The Film: The Running Man (1987)
The Principals: Arnold Schwarzenegger, Richard Dawson, Maria Conchita Alonso, Jesse Ventura, Jim Brown, Yaphet Kotto. Directed by Paul Michael Glaser. Written by Steven E. de Souza (based on the book by Stephen King).
The Premise: Set in a dystopic totalitarian future, when police officer Ben Richards (Ah’nold) refuses an order to fire into a crowd of peaceful protesters he is arrested and framed for the slaughter (which occurs anyway, despite his objections). Too badass to be held even by crazy futuristic prisons, Richards escapes and goes on the lamb. In doing so he catches the eye of Damon Killian (Dawson), the host of the most popular program in the country, “The Running Man,” a sadistic game show that pits convicts against a series of “Stalkers.” Victory for a “Runner” means freedom. Failure means death at the hands of a Stalker. Long story short, Richards becomes entangled with a woman (Alonso) he takes hostage and is caught by the authorities, who hand him over to Killian. Now Richards must play the game.

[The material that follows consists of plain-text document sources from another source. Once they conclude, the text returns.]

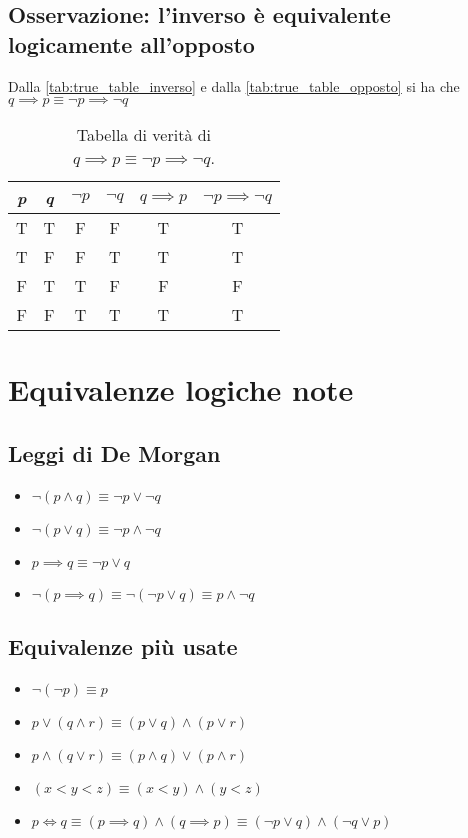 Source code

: \subsection{Osservazione: l'inverso è equivalente logicamente all'opposto}
Dalla \autoref{tab:true_table_inverso} e dalla \autoref{tab:true_table_opposto} si ha che $q \implies p \equiv \neg p \implies \neg q$
\begin{table}[H]
    \centering    
    \caption{\label{tab:true_table_inverso_eqlogic_opposto}Tabella di verità di $q \implies p \equiv \neg p \implies \neg q$.}
    \begin{tabular}{|c | c | c | c | c || c ||} 
     \hline
     \textit{p} & \textit{q} & $\neg p$ & $\neg q$ & $q \implies p$ & $\neg p \implies \neg q$ \\
     \hline\hline
     T & T & F & F & T & T\\ 
     \hline
     T & F & F & T & T & T\\
     \hline
     F & T & T & F & F & F\\
     \hline
     F & F & T & T & T & T\\
     \hline
    \end{tabular}
\end{table}

\section{Equivalenze logiche note}
\subsection{Leggi di De Morgan}
\label{subs:de_morgan_laws}
\begin{itemize}
    \item $\neg(p \wedge q) \equiv \neg p \vee \neg q$
    \item $\neg(p \vee q) \equiv \neg p \wedge \neg q$
    \item $p \implies q \equiv \neg p \vee q$
    \item $\neg(p \implies q) \equiv \neg(\neg p \vee q) \equiv p \wedge \neg q$
\end{itemize}

\subsection{Equivalenze più usate}
\begin{itemize}
    \item $\neg(\neg p) \equiv p$
    \item $p \vee (q \wedge r) \equiv (p \vee q) \wedge (p \vee r)$
    \item $p \wedge (q \vee r) \equiv (p \wedge q) \vee (p \wedge r)$
    \item $(x < y < z) \equiv (x < y) \wedge (y < z)$
    \item $p \iff q \equiv (p \implies q) \wedge (q \implies p) \equiv (\neg p \vee q) \wedge (\neg q \vee p)$
\end{itemize}

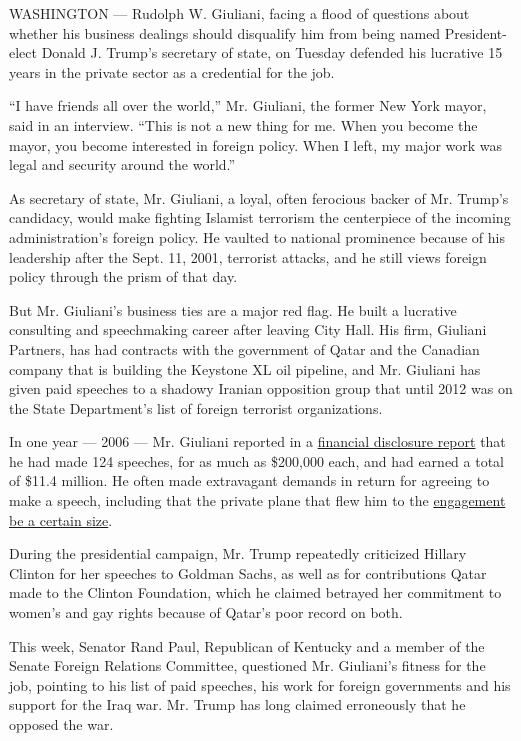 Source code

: WASHINGTON --- Rudolph W. Giuliani, facing a flood of questions about
whether his business dealings should disqualify him from being named
President-elect Donald J. Trump's secretary of state, on Tuesday
defended his lucrative 15 years in the private sector as a credential
for the job.

``I have friends all over the world,'' Mr. Giuliani, the former New York
mayor, said in an interview. ``This is not a new thing for me. When you
become the mayor, you become interested in foreign policy. When I left,
my major work was legal and security around the world.''

As secretary of state, Mr. Giuliani, a loyal, often ferocious backer of
Mr. Trump's candidacy, would make fighting Islamist terrorism the
centerpiece of the incoming administration's foreign policy. He vaulted
to national prominence because of his leadership after the Sept. 11,
2001, terrorist attacks, and he still views foreign policy through the
prism of that day.

But Mr. Giuliani's business ties are a major red flag. He built a
lucrative consulting and speechmaking career after leaving City Hall.
His firm, Giuliani Partners, has had contracts with the government of
Qatar and the Canadian company that is building the Keystone XL oil
pipeline, and Mr. Giuliani has given paid speeches to a shadowy Iranian
opposition group that until 2012 was on the State Department's list of
foreign terrorist organizations.

In one year --- 2006 --- Mr. Giuliani reported in a
\href{http://www.nytimes.com/2007/05/17/us/politics/17candidates.html}{financial
disclosure report} that he had made 124 speeches, for as much as
\$200,000 each, and had earned a total of \$11.4 million. He often made
extravagant demands in return for agreeing to make a speech, including
that the private plane that flew him to the
\href{http://www.thesmokinggun.com/file/rudy-giuliani-no-free-speech?page=0}{engagement
be a certain size}.

During the presidential campaign, Mr. Trump repeatedly criticized
Hillary Clinton for her speeches to Goldman Sachs, as well as for
contributions Qatar made to the Clinton Foundation, which he claimed
betrayed her commitment to women's and gay rights because of Qatar's
poor record on both.

This week, Senator Rand Paul, Republican of Kentucky and a member of the
Senate Foreign Relations Committee, questioned Mr. Giuliani's fitness
for the job, pointing to his list of paid speeches, his work for foreign
governments and his support for the Iraq war. Mr. Trump has long claimed
erroneously that he opposed the war.

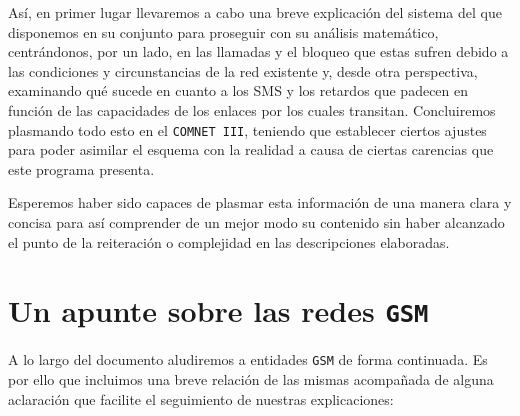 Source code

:\documentclass[10pt]{article}
\begin{document}
		Así, en primer lugar llevaremos a cabo una breve explicación del sistema del que disponemos en su conjunto para proseguir con su análisis matemático, centrándonos, por un lado, en las llamadas y el bloqueo que estas sufren debido a las condiciones y circunstancias de la red existente y, desde otra perspectiva, examinando qué sucede en cuanto a los SMS y los retardos que padecen en función de las capacidades de los enlaces por los cuales transitan. Concluiremos plasmando todo esto en el \texttt{COMNET III}, teniendo que establecer ciertos ajustes para poder asimilar el esquema con la realidad a causa de ciertas carencias que este programa presenta.

		Esperemos haber sido capaces de plasmar esta información de una manera clara y concisa para así comprender de un mejor modo su contenido sin haber alcanzado el punto de la reiteración o complejidad en las descripciones elaboradas.

	\section{Un apunte sobre las redes \texttt{GSM}}
		A lo largo del documento aludiremos a entidades \texttt{GSM} de forma continuada. Es por ello que incluimos una breve relación de las mismas acompañada de alguna aclaración que facilite el seguimiento de nuestras explicaciones:
\end{document}
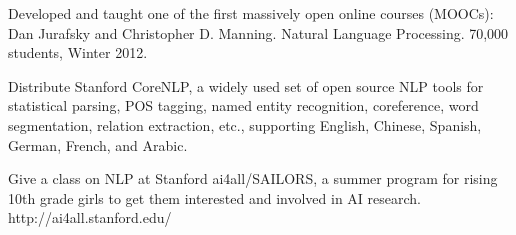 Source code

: \documentclass[11pt,letterpaper]{article}
\def\url#1{{\small\sf #1}}
\begin{document}
\begin{vita}
\begin{Synergistic Activities}
\item Developed and taught one of the first massively open online
  courses (MOOCs): Dan Jurafsky and Christopher D. Manning. Natural Language Processing. 70,000 students, Winter 2012.

\item Distribute Stanford CoreNLP, a widely used set of open source NLP tools for statistical parsing,
POS tagging, named entity recognition, coreference, word segmentation, relation extraction, etc., supporting English, Chinese, Spanish, German, French, and Arabic.

\item Give a class on NLP at Stanford ai4all/SAILORS, a summer program for rising 10th grade girls to get them 
interested and involved in AI research. \url{http://ai4all.stanford.edu/}




\end{Synergistic Activities}


\vspace*{24pt}

\vfill
\end{vita}
\end{document}
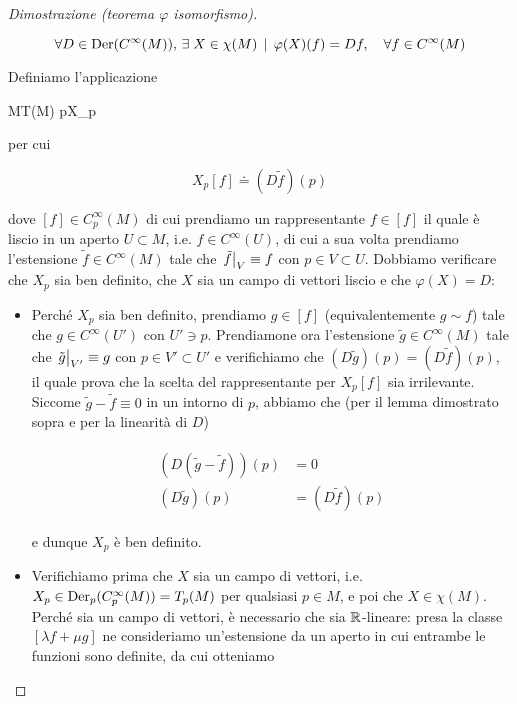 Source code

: \begin{proof}[Dimostrazione (teorema $ \varphi $ isomorfismo)]
\begin{itemize}
	\begin{equation}
		\forall D \in \der(C^{\infty}(M)), \, \E X \in \chi(M) \, \mid \, \varphi(X)(f) = D f \qcomma \forall f \in C^{\infty}(M)
	\end{equation}
	
	Definiamo l'applicazione
	
		{M}{T(M)}
		{p}{X_{p}}

	per cui
	
	\begin{equation}
		X_{p} [f] \doteq (D \tilde{f})(p)
	\end{equation}

	dove $ [f] \in C_{p}^{\infty}(M) $ di cui prendiamo un rappresentante $ f \in [f] $ il quale è liscio in un aperto $ U \subset M $, i.e. $ f \in C^{\infty}(U) $, di cui a sua volta prendiamo l'estensione $ \tilde{f} \in C^{\infty}(M) $ tale che $ \eval{\tilde{f}}_{V} \equiv f $ con $ p \in V \subset U $. Dobbiamo verificare che $ X_{p} $ sia ben definito, che $ X $ sia un campo di vettori liscio e che $ \varphi(X) = D $:
	
	\begin{itemize}
		\item Perché $ X_{p} $ sia ben definito, prendiamo $ g \in [f] $ (equivalentemente $ g \sim f $) tale che $ g \in C^{\infty}(U') $ con $ U' \ni p $. Prendiamone ora l'estensione $ \tilde{g} \in C^{\infty}(M) $ tale che $ \eval{\tilde{g}}_{V'} \equiv g $ con $ p \in V' \subset U' $ e verifichiamo che $ (D \tilde{g})(p) = (D \tilde{f})(p) $, il quale prova che la scelta del rappresentante per $ X_{p} [f] $ sia irrilevante. Siccome $ \tilde{g} - \tilde{f} \equiv 0 $ in un intorno di $ p $, abbiamo che (per il lemma dimostrato sopra e per la linearità di $ D $)
		
		\begin{align}
			\begin{split}
				(D (\tilde{g} - \tilde{f}))(p) &= 0 \\
				(D \tilde{g})(p) &= (D \tilde{f})(p)
			\end{split}
		\end{align}
		
		e dunque $ X_{p} $ è ben definito.
		
		\item Verifichiamo prima che $ X $ sia un campo di vettori, i.e. $ X_{p} \in \operatorname{Der}_{p}(C_{p}^{\infty}(M)) = T_{p}(M) $ per qualsiasi $ p \in M $, e poi che $ X \in \chi(M) $. Perché sia un campo di vettori, è necessario che sia $ \mathbb{R} $-lineare: presa la classe $ [\lambda f + \mu g] $ ne consideriamo un'estensione da un aperto in cui entrambe le funzioni sono definite, da cui otteniamo
		

\end{itemize}
\end{itemize}
\end{proof}
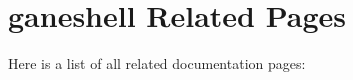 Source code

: \section{ganeshell Related Pages}
Here is a list of all related documentation pages:\begin{CompactList}
\item {}

\end{CompactList}
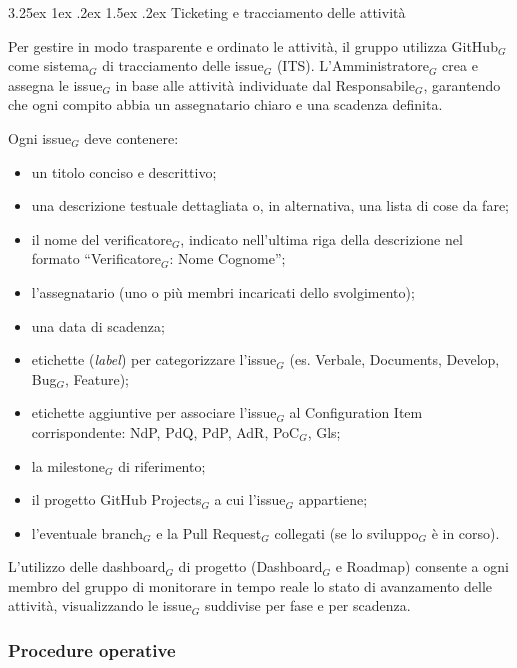 \documentclass[a4paper, 10pt]{article}
\makeatletter
\renewcommand\paragraph{\@startsection{paragraph}{4}{\z@}%
  {3.25ex \@plus1ex \@minus .2ex}%
  {1.5ex \@plus .2ex}%
  {\normalfont\normalsize\bfseries}}
\makeatother
\begin{document}
\paragraph{Ticketing e tracciamento delle attività}

Per gestire in modo trasparente e ordinato le attività, il gruppo utilizza GitHub$_G$ come sistema$_G$ di tracciamento delle issue$_G$ (ITS). L'Amministratore$_G$ crea e assegna le issue$_G$ in base alle attività individuate dal Responsabile$_G$, garantendo che ogni compito abbia un assegnatario chiaro e una scadenza definita.

Ogni issue$_G$ deve contenere:
\begin{itemize}
    \item un titolo conciso e descrittivo;
    \item una descrizione testuale dettagliata o, in alternativa, una lista di cose da fare;
    \item il nome del verificatore$_G$, indicato nell'ultima riga della descrizione nel formato ``Verificatore$_G$: Nome Cognome'';
    \item l'assegnatario (uno o più membri incaricati dello svolgimento);
    \item una data di scadenza;
    \item etichette (\emph{label}) per categorizzare l'issue$_G$ (es. Verbale, Documents, Develop, Bug$_G$, Feature);
    \item etichette aggiuntive per associare l'issue$_G$ al Configuration Item corrispondente: NdP, PdQ, PdP, AdR, PoC$_G$, Gls;
    \item la milestone$_G$ di riferimento;
    \item il progetto GitHub Projects$_G$ a cui l'issue$_G$ appartiene;
    \item l'eventuale branch$_G$ e la Pull Request$_G$ collegati (se lo sviluppo$_G$ è in corso).
\end{itemize}

L'utilizzo delle dashboard$_G$ di progetto (Dashboard$_G$ e Roadmap) consente a ogni membro del gruppo di monitorare in tempo reale lo stato di avanzamento delle attività, visualizzando le issue$_G$ suddivise per fase e per scadenza.

\subsubsection{Procedure operative}
\label{subsubsec:procedure_gestione}
\end{document}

Is It Good: Good? Maybe not. But it is ridiculous fun. The Running Man is a weird ass movie, and it is designed seemingly around the prominent 1980’s principle that being iconic is of greater importance than being conventionally “good” – just like Arnold himself. This is probably Arnold’s most gonzo film, next to Total Recall (it’s impossible to compete with Verhoeven’s mad genius). And it is on this level that it succeeds. With flying colors.
Taking pretty much only the title from Stephen King’s book (originally published under King’s pseudonym Richard Bachman), and the vaguest semblance of the premise, almost every moment of The Running Man explodes with bright memorably cheesy glory. From Arnold’s terrible fake beard, to the prison’s head-exploding security collars, to bizarre cameos by Mick Fleetwood and Dweezil Zappa, to the commercials of other ridiculous game shows, to his creepy rapist demeanor with Maria Conchita Alonso, to stabbing a lawyer in the back with a pen after signing his “The Running Man” contract… the list goes on. And this all happens before Arnold even enters the game.
The casting of “The Running Man” crew is frankly rather inspired. Getting Richard Dawson, who had completely given up acting in the 1970’s to become the host of Family Feud, to play the unctuous and sinister Killian is fucking brilliant. And the dude kills the part, smarming up the scenery with savory glee, playing against his beloved persona. All the Stalkers are great: 80’s/early 90’s action staple Professor Toru Tanaka as Subzero. Gus Rethwisch bringing madcap roid fury to Buzzsaw. Erland van Lidth’s Lite Bright clad, opera singing Dynamo, the most conceptually insane of all the Stalkers. NFL and James-Toback-partying-partner legend Jim Brown as Fireball. And giving the film’s juiciest performance of all, Jesse Venture hamming the fuck out of Captain Freedom.
Then, of course, there is Arnold. This may have some of the best uses of Arnold’s signature vocalization – Nyagh! – which he uses to express various emotions, such as “pain” “agony” “frustration” and “physical exertion.” The Running Man came out right as Arnold was about to hit his apex; it followed Predator, then the following year Twins came out, and Arnold’s career went supernova. Now your mom liked him too. This and 1988’s Red Heat were to be the last of his smaller, off-beat films – until his career bottomed out in the 90’s, that is.
Is It Worth A Look: You either like Arnold or you don’t. He is admittedly an acquired taste. As much as his contemporaneous detractors were puzzled by his popularity, I have to image future generations will be even more perplexed, viewing films like The Running Man twenty years from now. But I love the big goon. Well, I love 1982-1994 Arnold. If you are a new Arnold fan and somehow haven’t found your way to this film, get on that shit.
Random Anecdote: Director Paul Michael Glaser was quite famous in 1987. But not as a director. He was famous for playing Det. Dave Starsky on TV’s Starsky and Hutch. Somehow a series of television directing gigs on shows like Miami Vice and Amazing Stories lead him to The Running Man. Glaser followed the success of this film with the lady-favorite The Cutting Edge. Then, sadly, his film career was permanently skullfucked by the shame that was Shaquille O’Neal’s Kazaam.